Отец Сергий уже несколько недель жил с одной неотступною мыслью: хорошо ли он делал, подчиняясь тому положению, в которое он не столько сам стал, сколько поставили его архимандрит и игумен. Началось это после выздоровевшего четырнадцатилетнего мальчика, с тех пор с каждым месяцем, неделей, днем Сергий чувствовал, как уничтожалась его внутренняя жизнь и заменялась внешней. Точно его выворачивали наружу.

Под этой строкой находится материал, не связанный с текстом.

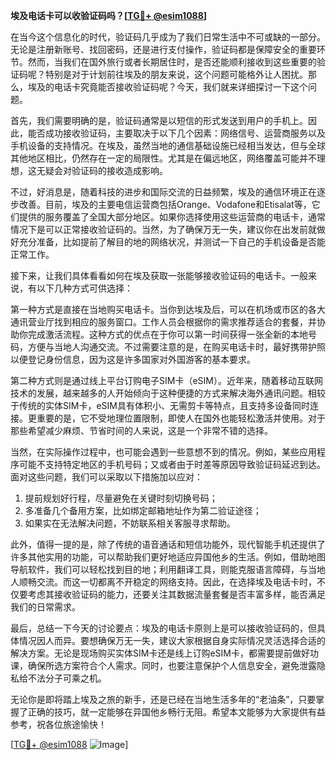 **埃及电话卡可以收验证码吗？[[TG💪+ @esim1088](https://t.me/s/esim1088)]**

在当今这个信息化的时代，验证码几乎成为了我们日常生活中不可或缺的一部分。无论是注册新账号、找回密码，还是进行支付操作，验证码都是保障安全的重要环节。然而，当我们在国外旅行或者长期居住时，是否还能顺利接收到这些重要的验证码呢？特别是对于计划前往埃及的朋友来说，这个问题可能格外让人困扰。那么，埃及的电话卡究竟能否接收验证码呢？今天，我们就来详细探讨一下这个问题。

首先，我们需要明确的是，验证码通常是以短信的形式发送到用户的手机上。因此，能否成功接收验证码，主要取决于以下几个因素：网络信号、运营商服务以及手机设备的支持情况。在埃及，虽然当地的通信基础设施已经相当发达，但与全球其他地区相比，仍然存在一定的局限性。尤其是在偏远地区，网络覆盖可能并不理想，这无疑会对验证码的接收造成影响。

不过，好消息是，随着科技的进步和国际交流的日益频繁，埃及的通信环境正在逐步改善。目前，埃及的主要电信运营商包括Orange、Vodafone和Etisalat等，它们提供的服务覆盖了全国大部分地区。如果你选择使用这些运营商的电话卡，通常情况下是可以正常接收验证码的。当然，为了确保万无一失，建议你在出发前就做好充分准备，比如提前了解目的地的网络状况，并测试一下自己的手机设备是否能正常工作。

接下来，让我们具体看看如何在埃及获取一张能够接收验证码的电话卡。一般来说，有以下几种方式可供选择：

第一种方式是直接在当地购买电话卡。当你到达埃及后，可以在机场或市区的各大通讯营业厅找到相应的服务窗口。工作人员会根据你的需求推荐适合的套餐，并协助你完成激活流程。这种方式的优点在于你可以第一时间获得一张全新的本地号码，方便与当地人沟通交流。不过需要注意的是，在购买电话卡时，最好携带护照以便登记身份信息，因为这是许多国家对外国游客的基本要求。

第二种方式则是通过线上平台订购电子SIM卡（eSIM）。近年来，随着移动互联网技术的发展，越来越多的人开始倾向于这种便捷的方式来解决海外通讯问题。相较于传统的实体SIM卡，eSIM具有体积小、无需剪卡等特点，且支持多设备同时连接。更重要的是，它不受地理位置限制，即使人在国外也能轻松激活并使用。对于那些希望减少麻烦、节省时间的人来说，这是一个非常不错的选择。

当然，在实际操作过程中，也可能会遇到一些意想不到的情况。例如，某些应用程序可能不支持特定地区的手机号码；又或者由于时差等原因导致验证码延迟到达。面对这些问题，我们可以采取以下措施加以应对：

1. 提前规划好行程，尽量避免在关键时刻切换号码；
2. 多准备几个备用方案，比如绑定邮箱地址作为第二验证途径；
3. 如果实在无法解决问题，不妨联系相关客服寻求帮助。

此外，值得一提的是，除了传统的语音通话和短信功能外，现代智能手机还提供了许多其他实用的功能，可以帮助我们更好地适应异国他乡的生活。例如，借助地图导航软件，我们可以轻松找到目的地；利用翻译工具，则能克服语言障碍，与当地人顺畅交流。而这一切都离不开稳定的网络支持。因此，在选择埃及电话卡时，不仅要考虑其接收验证码的能力，还要关注其数据流量套餐是否丰富多样，能否满足我们的日常需求。

最后，总结一下今天的讨论要点：埃及的电话卡原则上是可以接收验证码的，但具体情况因人而异。要想确保万无一失，建议大家根据自身实际情况灵活选择合适的解决方案。无论是现场购买实体SIM卡还是线上订购eSIM卡，都需要提前做好功课，确保所选方案符合个人需求。同时，也要注意保护个人信息安全，避免泄露隐私给不法分子可乘之机。

无论你是即将踏上埃及之旅的新手，还是已经在当地生活多年的“老油条”，只要掌握了正确的技巧，就一定能够在异国他乡畅行无阻。希望本文能够为大家提供有益参考，祝各位旅途愉快！

[[TG💪+ @esim1088](https://t.me/s/esim1088) ![Image](https://i.postimg.cc/4NQfJmqS/Snipaste-2025-05-13-00-14-12.png)]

Сергий видел, что он был средством привлечения посетителей и жертвователей к монастырю и что потому монастырские власти обставляли его такими условиями, в которых бы он мог быть наиболее полезен. Ему, например, не давали уже совсем возможности трудиться. Ему припасали всё, что ему могло быть нужно, и требовали от него только того, чтобы он не лишал своего благословения тех посетителей, которые приходили к нему. Для его удобства устроили дни, в которые он принимал. Устроили приемную для мужчин и место, огороженное перилами так, что его не сбивали с ног бросавшиеся к нему посетительницы, — место, где он мог благословлять приходящих.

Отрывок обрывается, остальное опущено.